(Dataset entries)
##########

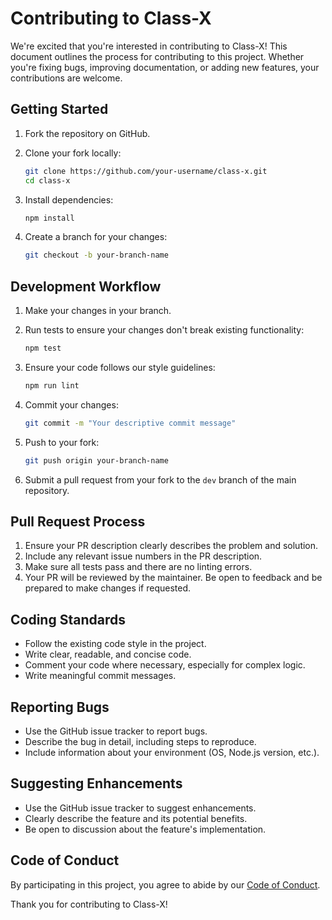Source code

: # Contributing to Class-X

We're excited that you're interested in contributing to Class-X! This document outlines the process for contributing to this project. Whether you're fixing bugs, improving documentation, or adding new features, your contributions are welcome.

## Getting Started

1. Fork the repository on GitHub.
2. Clone your fork locally:

   ```bash
   git clone https://github.com/your-username/class-x.git
   cd class-x
   ```

3. Install dependencies:

   ```bash
   npm install
   ```

4. Create a branch for your changes:

   ```bash
   git checkout -b your-branch-name
   ```

## Development Workflow

1. Make your changes in your branch.
2. Run tests to ensure your changes don't break existing functionality:

   ```bash
   npm test
   ```

3. Ensure your code follows our style guidelines:

   ```bash
   npm run lint
   ```

4. Commit your changes:

   ```bash
   git commit -m "Your descriptive commit message"
   ```

5. Push to your fork:

   ```bash
   git push origin your-branch-name
   ```

6. Submit a pull request from your fork to the `dev` branch of the main repository.

## Pull Request Process

1. Ensure your PR description clearly describes the problem and solution.
2. Include any relevant issue numbers in the PR description.
3. Make sure all tests pass and there are no linting errors.
4. Your PR will be reviewed by the maintainer. Be open to feedback and be prepared to make changes if requested.

## Coding Standards

- Follow the existing code style in the project.
- Write clear, readable, and concise code.
- Comment your code where necessary, especially for complex logic.
- Write meaningful commit messages.

## Reporting Bugs

- Use the GitHub issue tracker to report bugs.
- Describe the bug in detail, including steps to reproduce.
- Include information about your environment (OS, Node.js version, etc.).

## Suggesting Enhancements

- Use the GitHub issue tracker to suggest enhancements.
- Clearly describe the feature and its potential benefits.
- Be open to discussion about the feature's implementation.

## Code of Conduct

By participating in this project, you agree to abide by our [Code of Conduct](CODE_OF_CONDUCT.md).

Thank you for contributing to Class-X!
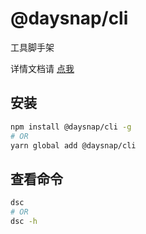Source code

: # @daysnap/cli

工具脚手架

详情文档请 [点我](https://daysnap.github.io/cli/)


## 安装

```bash
npm install @daysnap/cli -g
# OR
yarn global add @daysnap/cli
```


## 查看命令

```bash
dsc
# OR
dsc -h
```
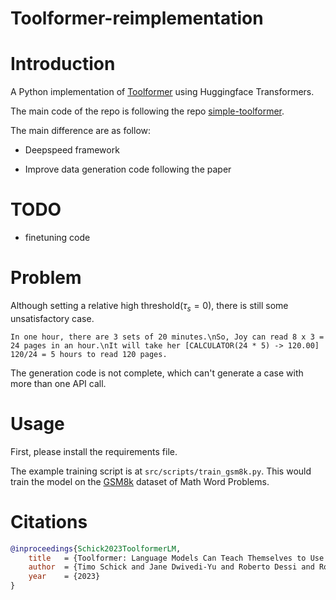 # Toolformer-reimplementation

# Introduction

A Python implementation of [Toolformer](https://arxiv.org/abs/2302.04761) using Huggingface Transformers.

The main code of the repo is following the repo [simple-toolformer](https://github.com/mrcabbage972/simple-toolformer).

The main difference are as follow:

- Deepspeed framework

- Improve data generation code following the paper

# TODO

- finetuning code

# Problem

Although setting a relative high threshold($\tau_s=0$), there is still some unsatisfactory case.
```
In one hour, there are 3 sets of 20 minutes.\nSo, Joy can read 8 x 3 = 24 pages in an hour.\nIt will take her [CALCULATOR(24 * 5) -> 120.00] 120/24 = 5 hours to read 120 pages.
```

The generation code is not complete, which can't generate a case with more than one API call.

# Usage
First, please install the requirements file.

The example training script is at `src/scripts/train_gsm8k.py`. This would train the model on the [GSM8k](https://huggingface.co/datasets/gsm8k) dataset of Math Word Problems. 

# Citations

```bibtex
@inproceedings{Schick2023ToolformerLM,
    title   = {Toolformer: Language Models Can Teach Themselves to Use Tools},
    author  = {Timo Schick and Jane Dwivedi-Yu and Roberto Dessi and Roberta Raileanu and Maria Lomeli and Luke Zettlemoyer and Nicola Cancedda and Thomas Scialom},
    year    = {2023}
}
```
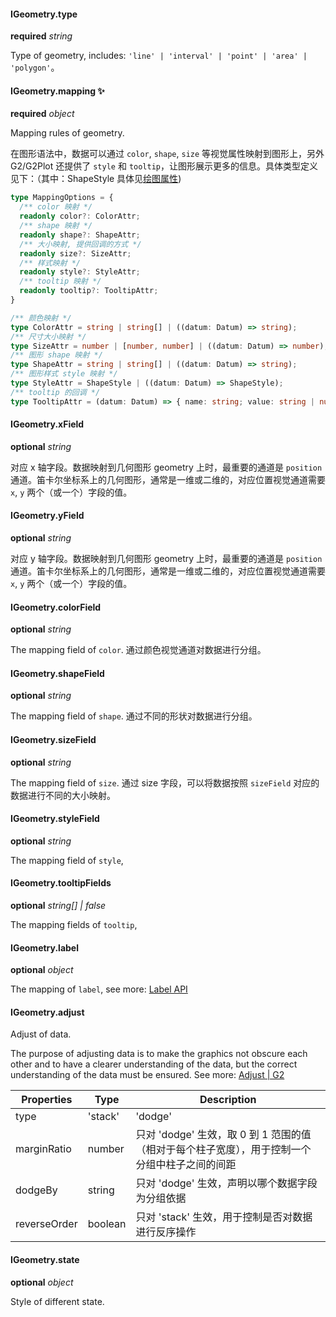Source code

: #### IGeometry.type

<description>**required** *string*</description>

Type of geometry, includes: `'line' | 'interval' | 'point' | 'area' | 'polygon'`。

#### IGeometry.mapping ✨

<description>**required** *object*</description>

Mapping rules of geometry.

在图形语法中，数据可以通过 `color`, `shape`, `size` 等视觉属性映射到图形上，另外 G2/G2Plot 还提供了 `style` 和 `tooltip`，让图形展示更多的信息。具体类型定义见下：（其中：ShapeStyle 具体见[绘图属性](/en/docs/api/graphic-style))

<div class="sign">

```ts
type MappingOptions = {
  /** color 映射 */
  readonly color?: ColorAttr;
  /** shape 映射 */
  readonly shape?: ShapeAttr;
  /** 大小映射, 提供回调的方式 */
  readonly size?: SizeAttr;
  /** 样式映射 */
  readonly style?: StyleAttr;
  /** tooltip 映射 */
  readonly tooltip?: TooltipAttr;
}

/** 颜色映射 */
type ColorAttr = string | string[] | ((datum: Datum) => string);
/** 尺寸大小映射 */
type SizeAttr = number | [number, number] | ((datum: Datum) => number);
/** 图形 shape 映射 */
type ShapeAttr = string | string[] | ((datum: Datum) => string);
/** 图形样式 style 映射 */
type StyleAttr = ShapeStyle | ((datum: Datum) => ShapeStyle);
/** tooltip 的回调 */
type TooltipAttr = (datum: Datum) => { name: string; value: string | number };
```

</div>

#### IGeometry.xField

<description>**optional** *string*</description>

对应 x 轴字段。数据映射到几何图形 geometry 上时，最重要的通道是 `position` 通道。笛卡尔坐标系上的几何图形，通常是一维或二维的，对应位置视觉通道需要 `x`, `y` 两个（或一个）字段的值。

#### IGeometry.yField

<description>**optional** *string*</description>

对应 y 轴字段。数据映射到几何图形 geometry 上时，最重要的通道是 `position` 通道。笛卡尔坐标系上的几何图形，通常是一维或二维的，对应位置视觉通道需要 `x`, `y` 两个（或一个）字段的值。

#### IGeometry.colorField

<description>**optional** *string*</description>

The mapping field of `color`. 通过颜色视觉通道对数据进行分组。

#### IGeometry.shapeField

<description>**optional** *string*</description>

The mapping field of `shape`. 通过不同的形状对数据进行分组。

#### IGeometry.sizeField

<description>**optional** *string*</description>

The mapping field of `size`. 通过 size 字段，可以将数据按照 `sizeField` 对应的数据进行不同的大小映射。

#### IGeometry.styleField

<description>**optional** *string*</description>

The mapping field of `style`,

#### IGeometry.tooltipFields

<description>**optional** *string\[] | false*</description>

The mapping fields of `tooltip`,

#### IGeometry.label

<description>**optional** *object*</description>

The mapping of `label`, see more: [Label API](/en/docs/api/plots/components/label)

#### IGeometry.adjust

Adjust of data.

The purpose of adjusting data is to make the graphics not obscure each other and to have a clearer understanding of the data, but the correct understanding of the data must be ensured. See more:  [Adjust | G2](https://g2.antv.vision/en/docs/manual/concepts/adjust)

| Properties  | Type     | Description      |
| ------------ | ----------- | -------- |
| type         | 'stack' | 'dodge' | 'jitter' | 'symmetric' | 数据调整类型    |
| marginRatio  | number                                        | 只对 'dodge' 生效，取 0 到 1 范围的值（相对于每个柱子宽度），用于控制一个分组中柱子之间的间距 |
| dodgeBy      | string                                        | 只对 'dodge' 生效，声明以哪个数据字段为分组依据                                               |
| reverseOrder | boolean                                       | 只对 'stack' 生效，用于控制是否对数据进行反序操作                                             |

#### IGeometry.state

<description>**optional** *object*</description>

Style of different state.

##########

### ACTION ITEM
If a line in the entries holds the string "SizeAttr", copy it.

### YOUR RESPONSE
  readonly size?: SizeAttr;
type SizeAttr = number | [number, number] | ((datum: Datum) => number);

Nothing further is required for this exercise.